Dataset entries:
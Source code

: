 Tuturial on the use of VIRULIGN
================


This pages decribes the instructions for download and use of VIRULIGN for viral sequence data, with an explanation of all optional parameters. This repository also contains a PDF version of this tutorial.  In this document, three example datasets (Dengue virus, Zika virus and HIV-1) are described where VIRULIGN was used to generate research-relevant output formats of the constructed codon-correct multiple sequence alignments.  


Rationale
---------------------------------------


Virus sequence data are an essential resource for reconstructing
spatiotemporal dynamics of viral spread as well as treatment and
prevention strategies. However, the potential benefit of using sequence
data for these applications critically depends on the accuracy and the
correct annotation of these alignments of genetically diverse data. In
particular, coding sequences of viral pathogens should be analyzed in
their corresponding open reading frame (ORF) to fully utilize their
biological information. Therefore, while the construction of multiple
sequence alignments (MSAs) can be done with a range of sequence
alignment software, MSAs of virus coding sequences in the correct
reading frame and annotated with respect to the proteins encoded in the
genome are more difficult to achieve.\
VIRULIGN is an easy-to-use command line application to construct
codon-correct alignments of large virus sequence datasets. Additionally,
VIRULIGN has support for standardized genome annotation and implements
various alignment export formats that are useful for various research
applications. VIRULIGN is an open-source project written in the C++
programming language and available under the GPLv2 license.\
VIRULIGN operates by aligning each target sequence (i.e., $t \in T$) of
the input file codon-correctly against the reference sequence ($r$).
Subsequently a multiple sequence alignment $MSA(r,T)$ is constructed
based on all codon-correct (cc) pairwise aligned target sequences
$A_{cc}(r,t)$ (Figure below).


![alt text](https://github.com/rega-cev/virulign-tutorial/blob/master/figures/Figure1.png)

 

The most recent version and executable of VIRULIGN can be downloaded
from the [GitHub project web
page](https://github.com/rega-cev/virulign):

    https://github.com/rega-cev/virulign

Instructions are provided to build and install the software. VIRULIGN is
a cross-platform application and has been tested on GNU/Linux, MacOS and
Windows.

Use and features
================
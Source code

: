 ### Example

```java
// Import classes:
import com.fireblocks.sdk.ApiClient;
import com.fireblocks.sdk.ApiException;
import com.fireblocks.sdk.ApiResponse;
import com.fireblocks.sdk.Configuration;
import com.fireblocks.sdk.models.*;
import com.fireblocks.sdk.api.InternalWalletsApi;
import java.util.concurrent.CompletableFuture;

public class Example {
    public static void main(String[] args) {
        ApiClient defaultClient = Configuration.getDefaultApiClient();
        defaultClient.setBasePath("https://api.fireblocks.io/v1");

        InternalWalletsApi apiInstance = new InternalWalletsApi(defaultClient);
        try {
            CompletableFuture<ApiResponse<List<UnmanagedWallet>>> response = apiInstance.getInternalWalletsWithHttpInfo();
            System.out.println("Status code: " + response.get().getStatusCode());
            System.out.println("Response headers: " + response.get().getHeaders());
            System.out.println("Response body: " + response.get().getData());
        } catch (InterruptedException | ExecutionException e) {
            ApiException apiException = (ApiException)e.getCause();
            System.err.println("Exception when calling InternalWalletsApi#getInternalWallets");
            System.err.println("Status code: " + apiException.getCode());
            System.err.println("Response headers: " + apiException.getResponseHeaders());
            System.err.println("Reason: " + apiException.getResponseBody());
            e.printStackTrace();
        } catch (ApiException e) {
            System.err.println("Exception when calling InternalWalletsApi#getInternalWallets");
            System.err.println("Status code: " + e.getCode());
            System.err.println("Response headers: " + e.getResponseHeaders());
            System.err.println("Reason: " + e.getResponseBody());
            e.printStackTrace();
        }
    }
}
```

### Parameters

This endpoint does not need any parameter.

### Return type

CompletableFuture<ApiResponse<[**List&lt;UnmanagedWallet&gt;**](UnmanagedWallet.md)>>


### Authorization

* * *

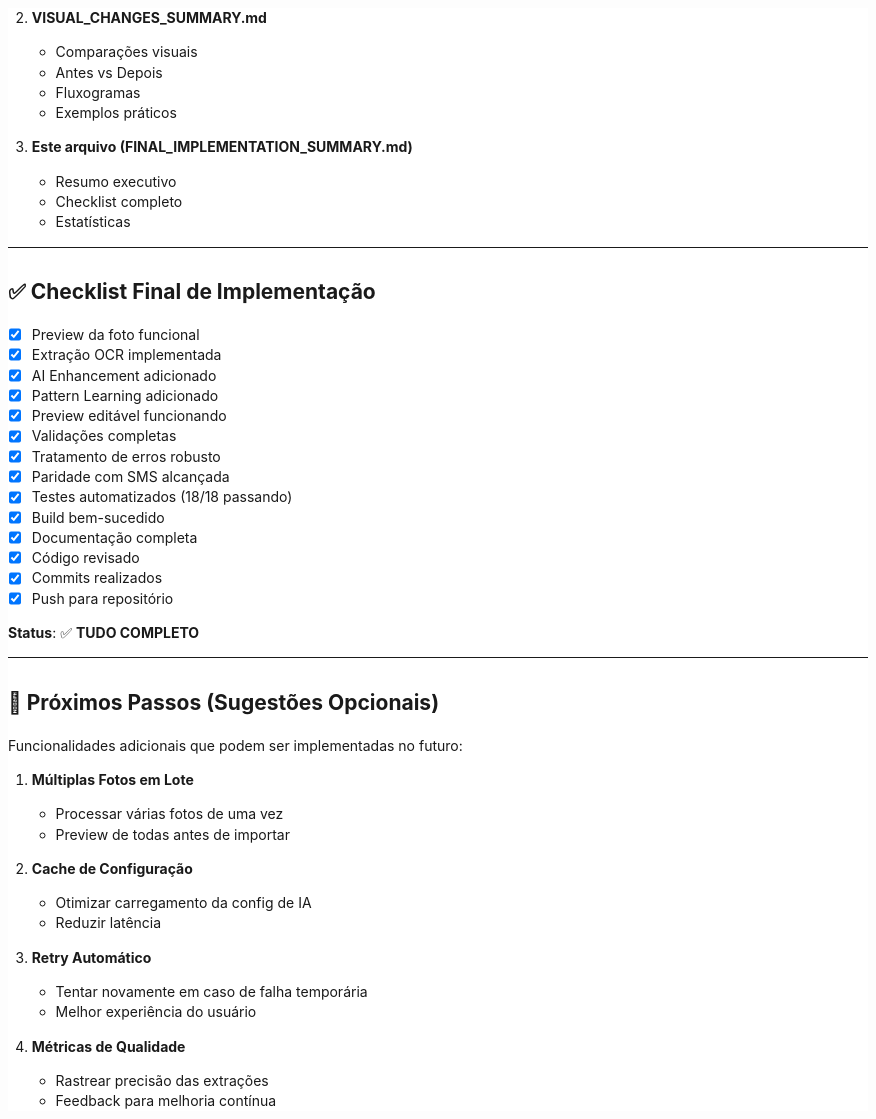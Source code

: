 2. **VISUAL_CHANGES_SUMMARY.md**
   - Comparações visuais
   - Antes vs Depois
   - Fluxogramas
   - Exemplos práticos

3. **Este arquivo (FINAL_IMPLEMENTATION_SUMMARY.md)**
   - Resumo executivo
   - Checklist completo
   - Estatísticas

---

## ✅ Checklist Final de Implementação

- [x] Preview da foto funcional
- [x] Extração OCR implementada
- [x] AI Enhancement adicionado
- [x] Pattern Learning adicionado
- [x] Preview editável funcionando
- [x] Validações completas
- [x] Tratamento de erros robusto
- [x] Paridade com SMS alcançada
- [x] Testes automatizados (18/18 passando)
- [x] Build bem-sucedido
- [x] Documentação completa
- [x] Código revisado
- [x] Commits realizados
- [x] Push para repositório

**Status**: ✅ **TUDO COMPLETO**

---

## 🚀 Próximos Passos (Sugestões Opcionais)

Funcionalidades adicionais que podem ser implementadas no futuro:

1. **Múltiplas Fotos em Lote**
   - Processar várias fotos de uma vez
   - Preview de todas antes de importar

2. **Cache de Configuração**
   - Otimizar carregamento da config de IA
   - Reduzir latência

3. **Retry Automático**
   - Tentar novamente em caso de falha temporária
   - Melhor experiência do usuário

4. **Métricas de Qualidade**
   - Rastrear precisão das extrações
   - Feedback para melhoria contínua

* * *

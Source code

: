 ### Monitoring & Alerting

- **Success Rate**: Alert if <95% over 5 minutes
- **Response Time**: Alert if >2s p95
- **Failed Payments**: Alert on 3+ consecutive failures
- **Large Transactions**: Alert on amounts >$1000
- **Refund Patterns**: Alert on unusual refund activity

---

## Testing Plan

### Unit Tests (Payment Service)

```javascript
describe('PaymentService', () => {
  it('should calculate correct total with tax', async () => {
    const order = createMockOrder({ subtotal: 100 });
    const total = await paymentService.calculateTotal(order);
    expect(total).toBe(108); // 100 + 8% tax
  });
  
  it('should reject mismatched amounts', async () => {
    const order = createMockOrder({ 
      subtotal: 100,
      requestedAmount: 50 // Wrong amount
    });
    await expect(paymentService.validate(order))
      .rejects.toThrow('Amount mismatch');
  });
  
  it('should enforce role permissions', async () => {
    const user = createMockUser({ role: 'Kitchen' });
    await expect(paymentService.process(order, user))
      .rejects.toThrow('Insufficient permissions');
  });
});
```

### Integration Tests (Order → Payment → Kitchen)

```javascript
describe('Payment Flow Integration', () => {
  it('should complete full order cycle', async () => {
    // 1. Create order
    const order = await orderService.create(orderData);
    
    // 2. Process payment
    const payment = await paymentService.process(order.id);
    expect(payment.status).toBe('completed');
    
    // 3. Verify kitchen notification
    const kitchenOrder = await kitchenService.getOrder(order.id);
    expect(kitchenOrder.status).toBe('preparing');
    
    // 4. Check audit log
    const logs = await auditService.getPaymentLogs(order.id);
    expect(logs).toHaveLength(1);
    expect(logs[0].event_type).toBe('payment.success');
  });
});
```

About this exercise: Count, in the records above, the lines that contain "version", and write only the resulting number.

Your solution: 2